During 2019, we introduced a new life vest model for broader use within Finnpilot and facilitated the use of a helmet that meets navigational safety standards. We initiated the filming of new safety and training videos, which present, in an easy-to-understand format, the most common situations involving risks that our personnel should be aware of in their everyday work and under exceptional conditions.
At the start of the year, we surveyed our personnel to clarify how many of them have completed the rescue course developed by the Meriturva Maritime Safety Training Centre. We require our personnel to have completed the rescue course and refresher courses in accordance with a set timetable. Altogether, more than 90 employees at Finnpilot participated in the course days during the year.
Throughout the entire year, we discussed ladder safety with our personnel and endeavoured to enhance awareness of the requirement level for pilot ladders. In our Intranet and weekly newsletters, we published examples of both good and poor ladder arrangements. We informed our personnel about the existence of easily accessible instructions intended to help pilots and pilot boat operators to check their ladders. We were in contact with shipping companies and authorities and endeavoured, through co-operation, to improve overall employee safety.
During 2019, Finnpilot employees experienced a total of 23 occupational accidents at work and 7 during the work commute or elsewhere.

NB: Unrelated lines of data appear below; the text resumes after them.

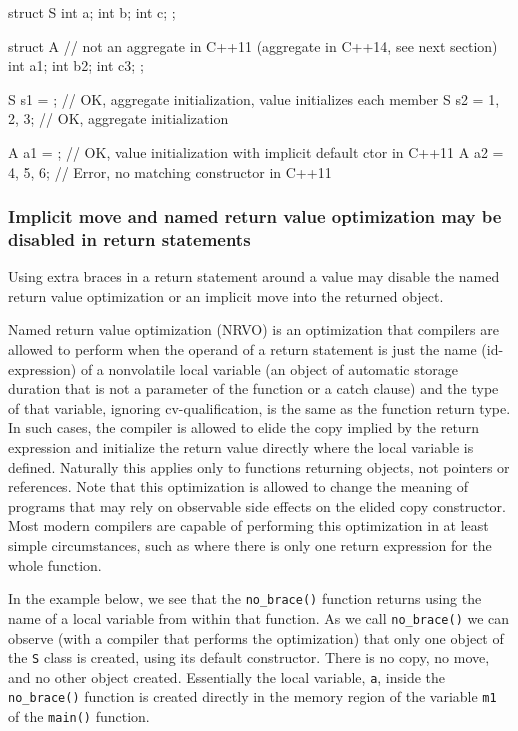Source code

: \begin{emcppslisting}
struct S
{
    int a;
    int b;
    int c;
};

struct A  // not an aggregate in C++11 (aggregate in C++14, see next section)
{
    int a{1};
    int b{2};
    int c{3};
};

S s1 = {};         // OK, aggregate initialization, value initializes each member
S s2 = {1, 2, 3};  // OK, aggregate initialization

A a1 = {};         // OK, value initialization with implicit default ctor in C++11
A a2 = {4, 5, 6};  // Error, no matching constructor in C++11
\end{emcppslisting}


\subsubsection[Implicit move and named return value optimization may be disabled in \lstinline!return! statements]{Implicit move and named return value optimization may be disabled in {\SubsubsecCode return} statements}\label{implicit-move-and-named-return-value-optimization-may-be-disabled-in-return-statements}

Using extra braces in a return statement around a value may disable the
named return value optimization or an implicit move into the returned
object.

Named return value optimization (NRVO) is an optimization that compilers
are allowed to perform when the operand of a return statement is just
the name (id-expression) of a nonvolatile local variable (an object of
automatic storage duration that is not a parameter of the function or a
catch clause) and the type of that variable, ignoring cv-qualification,
is the same as the function return type. In such cases, the compiler is
allowed to elide the copy implied by the return expression and
initialize the return value directly where the local variable is
defined. Naturally this applies only to functions returning objects, not
pointers or references. Note that this optimization is allowed to change
the meaning of programs that may rely on observable side effects on the
elided copy constructor. Most modern compilers are capable of performing
this optimization in at least simple circumstances, such as where there
is only one return expression for the whole function.

In the example below, we see that the \lstinline!no_brace()! function
returns using the name of a local variable from within that function. As
we call \lstinline!no_brace()! we can observe (with a compiler that
performs the optimization) that only one object of the \lstinline!S! class
is created, using its default constructor. There is no copy, no move,
and no other object created. Essentially the local variable, \lstinline!a!,
inside the \lstinline!no_brace()! function is created directly in the
memory region of the variable \lstinline!m1! of the \lstinline!main()!
function.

The clear increase in accidents is worrisome, since the company has, for several years, been working on ways to reduce the number of accidents. Due to the temperate winter months, the year was extremely windy on the Baltic Sea and this had an impact on the increase in accidents. The growth in the number of anomaly reports was viewed as a very positive development by the company and may also have resulted in a higher degree of reporting, particularly of more minor accidents, in comparison to earlier years.
Accidents experienced by Finnpilot’s personnel are generally minor, bruising caused by falls and impacts, sprains occurring while embarking or disembarking pilot ladders or while lifting heavy objects. Moving about on a boat or ship deck, or on quays and outdoor fields in slippery and dark conditions presents a heightened risk of occupational accidents.
During 2019, Finnpilot paid special attention to the prevention of slipping accidents. We discussed safe ways to move about, and our occupational accident insurer provided assistance in terms of understanding slipping accidents and developing ways to prevent them. Key aspects of prevention are attentive observation of one’s surroundings, unhurried movements and close monitoring of weather conditions.
Occupational accidents were also selected as one theme for the training day for supervisors held in the autumn. We reviewed the roles and responsibilities of the entire organisation as they relate to occupational safety. Joint exercises and discussions provided a clearer picture of how the prevention of occupational accidents is everyone’s collective responsibility and each person is individually responsible for addressing dangerous conditions and risks.